O günlerde, Sayın Başbakan ile Sağlık Bakanı arasında bir polemiğin ortaya çıkması, Sağlık eski Bakanı Osman Durmuş Bey’in açıklamaları, bir kısım hekimlerin aşıya karşı ihtiyatlı yaklaşılması gerektiği şeklindeki açıklamaları bir hayli kafaları karıştırdı. Yine o günlerde mesleki söyleşi yapmak üzere okulumuza davet ettiğimiz mezunlarımızdan Doktor ve Eczacı kardeşlerimize öğrencilerin yönelttiği soruya verilen cevap bir hayli ilginçti. Doktor kardeşimiz, doktorların aşıyı halka tavsiye ettiklerini, ancak kesinlikle kendilerine, çocuklarına, akrabalarına vurdurtmadıklarını söylemiş, hatta ilk aşılamada personelden çok az aşı vurduran çıkınca, ikinci kez biraz daha zorlama yapıldığını, aşı vurduran personelin bir kısmının bahsi geçen rahatsızlığa yakalandığını söylemişti. Eczacı kardeşimiz de bir takım astronomik rakamlardan ve kirli oyunlardan bahsederek, bu derece toplu aşı alımının sıkıntılı olduğunu, virüsün sürekli karakter değiştirdiğini, olayın bizim aktarmaya çalıştığımız yönüne vurgu yapmıştı. Birkaç gün sonra da gerçekten Domuz Gribi Virüsü’nün şekil değiştirdiğini okurlarımız hatırlayacaktır.
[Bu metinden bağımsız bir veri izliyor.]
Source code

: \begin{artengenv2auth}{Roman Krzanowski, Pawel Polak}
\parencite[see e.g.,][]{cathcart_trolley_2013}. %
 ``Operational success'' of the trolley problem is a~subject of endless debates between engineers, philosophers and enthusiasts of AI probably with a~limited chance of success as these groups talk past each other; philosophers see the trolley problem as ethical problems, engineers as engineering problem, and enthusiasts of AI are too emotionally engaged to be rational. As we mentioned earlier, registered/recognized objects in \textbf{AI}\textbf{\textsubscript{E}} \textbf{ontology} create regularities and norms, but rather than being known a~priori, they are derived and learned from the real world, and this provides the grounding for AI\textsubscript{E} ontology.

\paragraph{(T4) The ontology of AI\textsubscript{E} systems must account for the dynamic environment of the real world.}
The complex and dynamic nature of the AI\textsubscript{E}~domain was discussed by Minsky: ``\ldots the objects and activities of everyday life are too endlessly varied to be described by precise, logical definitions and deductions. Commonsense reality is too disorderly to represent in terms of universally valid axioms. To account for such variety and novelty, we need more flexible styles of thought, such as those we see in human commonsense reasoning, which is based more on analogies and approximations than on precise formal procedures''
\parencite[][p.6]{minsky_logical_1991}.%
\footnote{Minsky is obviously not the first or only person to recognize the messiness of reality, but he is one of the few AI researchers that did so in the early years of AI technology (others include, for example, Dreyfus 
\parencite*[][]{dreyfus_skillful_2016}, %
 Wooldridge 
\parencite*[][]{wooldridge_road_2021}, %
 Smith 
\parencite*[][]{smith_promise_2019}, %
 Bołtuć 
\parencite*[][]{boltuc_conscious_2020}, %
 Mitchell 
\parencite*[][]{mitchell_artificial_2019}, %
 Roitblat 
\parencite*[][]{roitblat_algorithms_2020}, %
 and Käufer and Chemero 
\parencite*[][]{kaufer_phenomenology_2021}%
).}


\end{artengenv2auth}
ABD’de küresel kriz patlamıştı, şimdilerde ne oldu bu krize, Obama, yok şu kadar hazineden mali destek sağladı, yok şu tedbiri aldı, yok bunu yaptı… ABD’nin kurulduğundan beri, silah sanayine dayalı bir ekonomik yapısı vardır. Dünya Savaşları’na ABD’nin bulaşmasını okurlarımız hatırlayacaktır. İran – Irak savaşı sekiz yıl boyunca devam etti, kim kazandı? Silah satan küresel güçler… O zamanlar İran’a karşı Saddam Hüseyin’e silah satan şirketin sahibi olan Donald Rumsfeld, 2003’te Savunma Bakanlığı makamında, kendi sattığı silahları sebep göstererek, Irak Operasyonu’nun şahinliğini yapıyordu. 11 Eylül Operasyonu’nu kendi içerisinde tezgahlayan ABD,(Amerikan muhalif kanadın yaptığı sorgulama ve araştırma ile bu durum kesin olarak delillerle ıspatlanmıştır.) bu bahane ile hem Irak’a girerek Ortadoğu’yu, hem de Afganistan Operasyonu ile Kafkasya’yı kontrol etmektedir. Eee ne de olsa bu “Domuz Gribi” de bir “biyolojik silah” değil mi? Aşı firmalarına bakarsanız bunu rahat anlayabilirsiniz, müthiş rakamlardan bahsediliyor, 400 trilyon… Ne diyordu Finlandiyalı Bakan “ABD, hiçbir maddi kayıp yaşamadan, hatta milyarlarca dolar kazanarak dünya nüfusunu üçte iki oranında azaltmayı hedeflemektedir.”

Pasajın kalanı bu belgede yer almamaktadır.